Kim Younghoon, Basu Sumanta, Banerjee Samprit
Department of Statistics and Data Science, Cornell University, Ithaca, NY, USA.
Division of Biostatistics, Department of Population Health Sciences, Weill Cornell Medicine, New York, NY, USA.
Stat Med. 2025 May;44(10-12):e70099. doi: 10.1002/sim.70099.

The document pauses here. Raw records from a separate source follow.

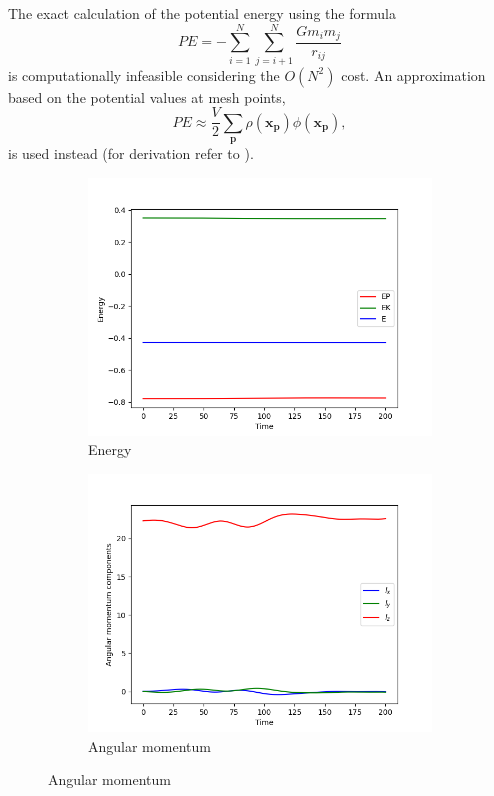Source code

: The exact calculation of the potential energy \cite{taylor2005classical} using the formula
\begin{equation*}
    PE = -\sum_{i=1}^{N}\sum_{j=i+1}^{N}\frac{G m_i m_j}{r_{ij}}
\end{equation*}
is computationally infeasible considering the $O(N^2)$ cost.
An approximation based on the potential values at mesh points,
\begin{equation*}
    PE \approx \frac{V}{2}\sum_{\mathbf{p}} \rho(\mathbf{x}_\mathbf{p})\phi(\mathbf{x}_\mathbf{p}),
\end{equation*}
is used instead (for derivation refer to \cite{Hockney1988}).
\begin{figure}[htp]
    \centering
    \begin{subfigure}[b]{0.45\textwidth}
        \centering
        \includegraphics[width=\textwidth]{img/pm/energy.png}
        \caption{Energy}
        \label{fig:physical-quantities-pm-sub1}
    \end{subfigure}
    \hfill
    \begin{subfigure}[b]{0.45\textwidth}
        \centering
        \includegraphics[width=\textwidth]{img/pm/angular-momentum.png}
        \caption{Angular momentum}
        \label{fig:physical-quantities-pm-sub2}
    \end{subfigure}


\end{figure}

We develop a data-driven cosegmentation algorithm of passively sensed and self-reported active variables collected through smartphones to identify emotionally stressful states in middle-aged and older patients with mood disorders undergoing therapy, some of whom also have chronic pain. Our method leverages the association between the different types of time series. These data are typically nonstationary, with meaningful associations often occurring only over short time windows. Traditional machine learning (ML) methods, when applied globally on the entire time series, often fail to capture these time-varying local patterns. Our approach first segments the passive sensing variables by detecting their change points, then examines segment-specific associations with the active variable to identify cosegmented periods that exhibit distinct relationships between stress and passively sensed measures. We then use these periods to predict future emotional stress states using standard ML methods. By shifting the unit of analysis from individual time points to data-driven segments of time and allowing for different associations in different segments, our algorithm helps detect patterns that only exist within short-time windows. We apply our method to detect periods of stress in patient data collected during ALACRITY Phase I study. Our findings indicate that the data-driven segmentation algorithm identifies stress periods more accurately than traditional ML methods that do not incorporate segmentation.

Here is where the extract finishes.